Hello, and welcome to Bow and Quill Music’s brand-new blog! As I continue to journey with my students in their music education, I have been wanting to write about my own growth as a teacher and musician as well as provide a forum for sharing resources and sparking insightful discussion about music.
I also wanted to give you an opportunity to get to know me a bit better, so I’ve decided to start by telling you a bit more about my musical upbringing.
When I was in second grade, I recall seeing violin students perform at an assembly at my elementary school. Though I cannot remember what they played that day, I remembered being in awe. I decided then and there that I wanted to play violin in school too, but when I inquired about it, I was told that I had to wait until the fourth grade.
Two years later, my fourth grade teacher handed out flyers about the music program. Even as the time had passed, my enthusiasm had not waned. I made sure to ask my mom about music lessons when I got home.
Like many parents whose children decide to learn an instrument, my mom was nervous that she would be unable to help us as she did in our core curriculum because she did not play an instrument herself, and our dad was not a musician either.
However, she took a leap of faith and agreed to purchase violins for my sister and I as birthday presents. My sister had developed an interest by then as well, and my mom figured that it would be great for us to be able to help each other.
A few weeks later, my sister and I both began the small-group lessons at our school. We were taken out of class for less than an hour twice a week to learn pieces from the classic String Builder series, which I still have to this day.
We continued to take the group classes throughout the year, and going to music remained the highlight of the school week for me.
Unfortunately, when my sister was promoted to sixth grade, her middle school did not have an orchestra program, and she eventually quit. To this day, this is an all-too-familiar trope in public school music programs across the country. The number of students involved in music, especially orchestral music, declines steeply at the middle and high school levels because programs are either anemic or nonexistent.
Nevertheless, I was able to continue my music classes as I was only in fifth grade at the time. At the beginning of the year, I was nervous about how things would turn out since I heard that we would have a new teacher.
When I got to my first class, I discovered that I was the only student in the advanced group for strings. Everyone else was just barely starting. Therefore, my classes effectively turned into free private lessons.
Luckily, my fifth grade teacher and my music teacher were kind enough to allow me to stay for a second session with the beginners since it was beneficial for me to continue playing with others.
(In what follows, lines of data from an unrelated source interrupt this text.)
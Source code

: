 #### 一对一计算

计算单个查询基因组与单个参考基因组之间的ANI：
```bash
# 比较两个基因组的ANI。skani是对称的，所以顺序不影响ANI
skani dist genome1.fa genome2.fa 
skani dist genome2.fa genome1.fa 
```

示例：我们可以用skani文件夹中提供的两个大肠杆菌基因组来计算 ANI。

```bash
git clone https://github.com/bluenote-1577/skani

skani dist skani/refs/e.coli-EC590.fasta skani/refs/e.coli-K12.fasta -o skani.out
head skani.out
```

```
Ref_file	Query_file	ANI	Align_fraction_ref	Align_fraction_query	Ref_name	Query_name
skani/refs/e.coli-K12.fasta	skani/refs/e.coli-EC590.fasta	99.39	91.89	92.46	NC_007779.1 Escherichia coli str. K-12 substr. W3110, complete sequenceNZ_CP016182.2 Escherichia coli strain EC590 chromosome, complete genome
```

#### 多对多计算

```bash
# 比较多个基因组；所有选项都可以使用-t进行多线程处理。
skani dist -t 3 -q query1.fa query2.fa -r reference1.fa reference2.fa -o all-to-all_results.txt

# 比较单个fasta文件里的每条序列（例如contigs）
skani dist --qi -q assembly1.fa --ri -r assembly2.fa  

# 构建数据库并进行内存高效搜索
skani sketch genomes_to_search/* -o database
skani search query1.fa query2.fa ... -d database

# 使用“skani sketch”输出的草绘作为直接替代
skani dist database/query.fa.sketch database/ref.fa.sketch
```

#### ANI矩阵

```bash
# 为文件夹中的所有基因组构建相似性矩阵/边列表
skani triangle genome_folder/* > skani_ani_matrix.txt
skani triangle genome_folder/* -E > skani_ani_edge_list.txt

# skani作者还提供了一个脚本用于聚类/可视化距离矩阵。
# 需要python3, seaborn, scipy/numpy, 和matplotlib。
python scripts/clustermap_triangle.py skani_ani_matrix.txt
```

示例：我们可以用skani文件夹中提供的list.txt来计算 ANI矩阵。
This allowed me to brush up on my technique and reading skills, too.
Having a year of these one-on-one lessons proved to be one of the seasons in which I experienced one of the largest spurts in my musicianship as a beginner. I went from the middle of String Builder Book 1 all the way through Book 3 during that year.
To challenge me further, my teacher encouraged me to audition for our All-City Honor Orchestra. I still remember playing “Winnie the Pooh” for the adjudicator and being extremely nervous since I didn’t know what to expect in an audition.
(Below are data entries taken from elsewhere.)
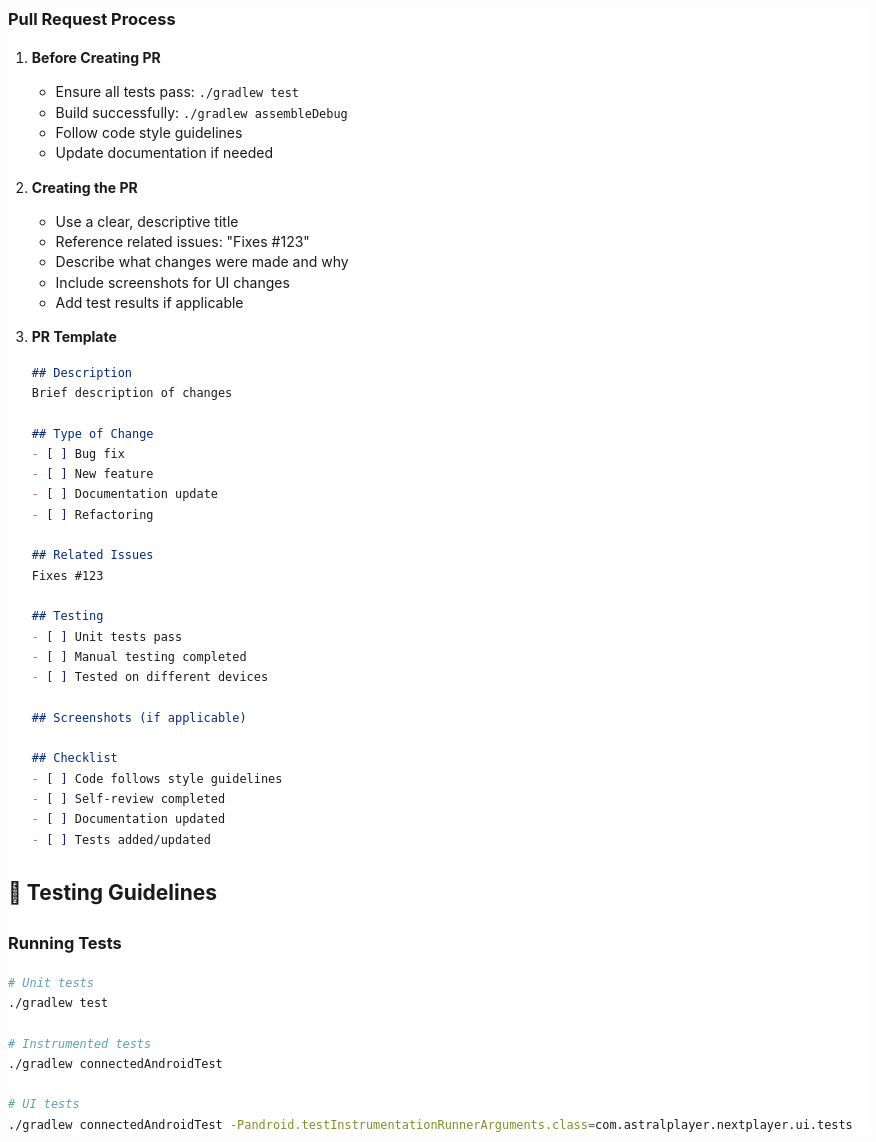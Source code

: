 ### Pull Request Process

1. **Before Creating PR**
   - Ensure all tests pass: `./gradlew test`
   - Build successfully: `./gradlew assembleDebug`
   - Follow code style guidelines
   - Update documentation if needed

2. **Creating the PR**
   - Use a clear, descriptive title
   - Reference related issues: "Fixes #123"
   - Describe what changes were made and why
   - Include screenshots for UI changes
   - Add test results if applicable

3. **PR Template**
   ```markdown
   ## Description
   Brief description of changes
   
   ## Type of Change
   - [ ] Bug fix
   - [ ] New feature
   - [ ] Documentation update
   - [ ] Refactoring
   
   ## Related Issues
   Fixes #123
   
   ## Testing
   - [ ] Unit tests pass
   - [ ] Manual testing completed
   - [ ] Tested on different devices
   
   ## Screenshots (if applicable)
   
   ## Checklist
   - [ ] Code follows style guidelines
   - [ ] Self-review completed
   - [ ] Documentation updated
   - [ ] Tests added/updated
   ```

## 🧪 Testing Guidelines

### Running Tests
```bash
# Unit tests
./gradlew test

# Instrumented tests
./gradlew connectedAndroidTest

# UI tests
./gradlew connectedAndroidTest -Pandroid.testInstrumentationRunnerArguments.class=com.astralplayer.nextplayer.ui.tests
```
To my relief, I was accepted into the orchestra. I had never seen or played in an orchestra before, so I had no clue where to sit. On the first day, I sat randomly in a group of cellos when I was supposed to be with the first violins! It was slightly embarrassing, but at least I wasn’t the only one.
Being in the orchestra also challenged my skills since I had to get used to different teaching styles, and I had to learn how to follow a conductor and play in time with a large group of people. That experience also allowed me to finally perform outside of school. For example, our final concert took place at the historic California Theatre in downtown San Bernardino.
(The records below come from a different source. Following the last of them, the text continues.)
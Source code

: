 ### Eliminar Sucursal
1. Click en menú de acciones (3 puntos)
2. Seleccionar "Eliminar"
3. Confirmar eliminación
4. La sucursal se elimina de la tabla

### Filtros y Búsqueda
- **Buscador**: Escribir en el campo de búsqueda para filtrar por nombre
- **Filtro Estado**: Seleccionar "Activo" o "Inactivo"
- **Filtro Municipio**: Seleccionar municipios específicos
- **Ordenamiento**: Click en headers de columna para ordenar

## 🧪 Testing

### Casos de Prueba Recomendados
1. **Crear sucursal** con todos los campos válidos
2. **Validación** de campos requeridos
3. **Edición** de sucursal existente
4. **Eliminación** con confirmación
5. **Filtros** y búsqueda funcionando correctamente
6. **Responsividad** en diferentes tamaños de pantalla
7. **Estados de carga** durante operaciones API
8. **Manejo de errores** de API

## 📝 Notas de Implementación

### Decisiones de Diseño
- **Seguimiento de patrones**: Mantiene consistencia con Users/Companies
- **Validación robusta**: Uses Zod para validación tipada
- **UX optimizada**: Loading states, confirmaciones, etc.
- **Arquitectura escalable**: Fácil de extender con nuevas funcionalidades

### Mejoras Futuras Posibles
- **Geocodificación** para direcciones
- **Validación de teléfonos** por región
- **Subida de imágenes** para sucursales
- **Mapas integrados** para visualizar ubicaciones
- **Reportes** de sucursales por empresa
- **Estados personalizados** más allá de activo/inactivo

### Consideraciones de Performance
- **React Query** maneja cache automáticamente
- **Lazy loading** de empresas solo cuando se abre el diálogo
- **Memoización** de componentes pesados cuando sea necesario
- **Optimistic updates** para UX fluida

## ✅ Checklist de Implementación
Though I wasn’t able to get private lessons outside of school at the time, my experiences during my fifth grade year helped me to realize the value of being exposed to different learning environments as a musician. Based on the amount of growth that I had, I knew I would need to get private lessons at some point.
In my next posts, you will learn a bit more about how my middle school experience helped me to decide to pursue a career in music and how my high-school experience challenged me to begin another instrument.
In the meantime, how did you begin to learn music? What obstacles made it a challenge to continue to pursue your musical education?